Thursday, July 07, 2005

Dhimmicratic Underground on "the Root Causes of Terrorism"

While Democrats claim that they're not into "blaming America first", Democrat bloggers at DU continue to do just that with abandon. One of the choicer posts:

Malikshah (1000+ posts)

Thu Jul-07-05 12:06 PM
Response to Original message

26.Terrorism is a Symptom. The Key is correct diagnosis

One can treat a symptom (i.e. war, bombing etc.) but the symptom will return if that's all one does.

What's the correct diagnosis? Lots of issues

US Foreign policy
Shock and Awe
Human Rights abuses
Support of regimes

That's a start.

Other posts listed poverty as a prominent "root cause". At the outset, let me make it clear that I don't fault anyone for thinking it's a good idea to engage in this discussion. It's only common sense to look at the terrorism problem, and any problem, for that matter, from a systemic perspective. In other words, what makes young boys and girls into fanatical, America-hating killers? I'm pretty sure they're not born that way. If we don't understand what's causing fanaticism, we may not be too successful in stopping it. That said, concern about "root causes" is only one half of the equation. We also have to simultaneously deal with the results (e.g., Al Qaeda) already stemming from those root causes.

The fundamental problem with all of these discussions is that most of the people putting forth presumptions about what causes people to become terrorists seem to be doing so from their own perspectives. They criticize the Bush Administration for failing to comprehend the nature of Islamic terrorists' motivations, and then proceed to analyze those motivations from their own subjective point of view. This is absurd. If they truly want to understand the nature of the motivations of Islamic terrorists, they should study the terrorists, their individual backgrounds and their philosophies thoroughly. Put yourself in Osama's head, with his personal motivations, and understand what would, in reality, affect his decision-making process. The facts which would affect your decision-making process is completely irrelevant. Would a complete American pull-out from the Middle East really satisfy the Islamic fundamentalists and bring lasting peace to the region? Why or why not? Investigating the anwer to a question like this might help one understand why millions of people around the World could reasonably make a claim to being victims of poverty and oppression, but only a few of those people actually engage in terrorism.

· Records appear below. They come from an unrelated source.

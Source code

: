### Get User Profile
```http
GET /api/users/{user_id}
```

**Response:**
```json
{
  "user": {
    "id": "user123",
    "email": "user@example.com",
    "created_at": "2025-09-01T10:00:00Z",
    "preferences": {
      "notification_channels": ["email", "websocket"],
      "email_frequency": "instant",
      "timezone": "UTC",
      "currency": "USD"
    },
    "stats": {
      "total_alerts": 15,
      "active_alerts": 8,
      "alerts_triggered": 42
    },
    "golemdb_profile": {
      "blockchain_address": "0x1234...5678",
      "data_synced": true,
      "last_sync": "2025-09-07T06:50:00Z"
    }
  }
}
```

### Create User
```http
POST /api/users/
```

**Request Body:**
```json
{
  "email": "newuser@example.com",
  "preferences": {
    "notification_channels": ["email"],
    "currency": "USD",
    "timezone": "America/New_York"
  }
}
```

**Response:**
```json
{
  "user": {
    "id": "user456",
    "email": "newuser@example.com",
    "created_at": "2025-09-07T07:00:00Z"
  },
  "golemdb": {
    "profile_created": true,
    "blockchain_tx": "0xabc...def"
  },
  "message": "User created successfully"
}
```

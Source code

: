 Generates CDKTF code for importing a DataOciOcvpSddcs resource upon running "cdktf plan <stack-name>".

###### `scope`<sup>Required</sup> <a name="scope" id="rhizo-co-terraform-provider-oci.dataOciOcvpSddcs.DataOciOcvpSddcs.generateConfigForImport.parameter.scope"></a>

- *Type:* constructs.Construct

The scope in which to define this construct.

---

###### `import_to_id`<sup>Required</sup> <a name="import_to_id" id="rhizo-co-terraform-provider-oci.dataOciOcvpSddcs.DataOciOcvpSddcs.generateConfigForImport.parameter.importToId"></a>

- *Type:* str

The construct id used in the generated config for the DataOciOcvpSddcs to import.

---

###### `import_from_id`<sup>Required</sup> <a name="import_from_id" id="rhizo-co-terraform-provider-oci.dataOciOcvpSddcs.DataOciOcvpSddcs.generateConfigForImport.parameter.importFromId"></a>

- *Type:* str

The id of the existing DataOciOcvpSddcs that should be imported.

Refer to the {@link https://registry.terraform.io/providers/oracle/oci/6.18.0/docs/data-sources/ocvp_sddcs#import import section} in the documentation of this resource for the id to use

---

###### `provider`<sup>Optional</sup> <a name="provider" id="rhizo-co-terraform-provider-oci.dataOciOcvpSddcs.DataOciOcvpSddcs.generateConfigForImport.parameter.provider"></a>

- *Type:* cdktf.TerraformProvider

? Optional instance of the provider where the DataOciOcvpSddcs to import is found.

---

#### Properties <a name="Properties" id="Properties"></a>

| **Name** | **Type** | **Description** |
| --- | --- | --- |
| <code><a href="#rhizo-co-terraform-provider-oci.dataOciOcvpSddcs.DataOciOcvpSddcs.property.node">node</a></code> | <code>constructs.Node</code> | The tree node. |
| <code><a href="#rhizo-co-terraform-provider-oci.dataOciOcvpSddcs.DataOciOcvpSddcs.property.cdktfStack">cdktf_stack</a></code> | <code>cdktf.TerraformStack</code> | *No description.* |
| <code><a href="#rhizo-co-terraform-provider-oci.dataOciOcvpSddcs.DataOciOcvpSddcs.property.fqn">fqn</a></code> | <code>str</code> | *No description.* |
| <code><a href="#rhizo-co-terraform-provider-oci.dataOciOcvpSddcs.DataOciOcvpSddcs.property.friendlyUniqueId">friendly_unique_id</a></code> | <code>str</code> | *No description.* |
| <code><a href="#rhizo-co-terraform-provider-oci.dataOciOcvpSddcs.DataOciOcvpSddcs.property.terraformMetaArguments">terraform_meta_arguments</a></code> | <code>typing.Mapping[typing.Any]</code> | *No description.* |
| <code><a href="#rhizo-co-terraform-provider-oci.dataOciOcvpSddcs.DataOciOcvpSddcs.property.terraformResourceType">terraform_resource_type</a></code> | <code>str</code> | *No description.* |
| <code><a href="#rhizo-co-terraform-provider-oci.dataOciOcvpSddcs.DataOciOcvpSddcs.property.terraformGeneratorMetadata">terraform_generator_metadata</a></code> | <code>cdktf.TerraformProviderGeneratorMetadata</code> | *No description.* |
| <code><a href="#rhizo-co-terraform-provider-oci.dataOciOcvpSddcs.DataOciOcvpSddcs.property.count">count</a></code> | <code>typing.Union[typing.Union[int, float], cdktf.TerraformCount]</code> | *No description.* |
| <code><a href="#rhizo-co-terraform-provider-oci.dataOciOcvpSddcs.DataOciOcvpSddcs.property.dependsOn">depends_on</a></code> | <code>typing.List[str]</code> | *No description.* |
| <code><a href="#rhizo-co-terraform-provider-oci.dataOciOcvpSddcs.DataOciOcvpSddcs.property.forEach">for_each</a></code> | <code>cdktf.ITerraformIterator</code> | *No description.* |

In reality, the ten-ton elephant in the living room is the rampant spread of Salafism and Wahabism over the last few decades. There's a Saudi king riding on the elephant. If you want to identify the "root causes" of terrorism, Wahabi and Salafist philosophy is a damn good place to start. The terrorists count many rich, ruling-class Wahabis among their ranks, but very few poor, underclass Copts or Amish. Is this just a coincidence? I doubt it.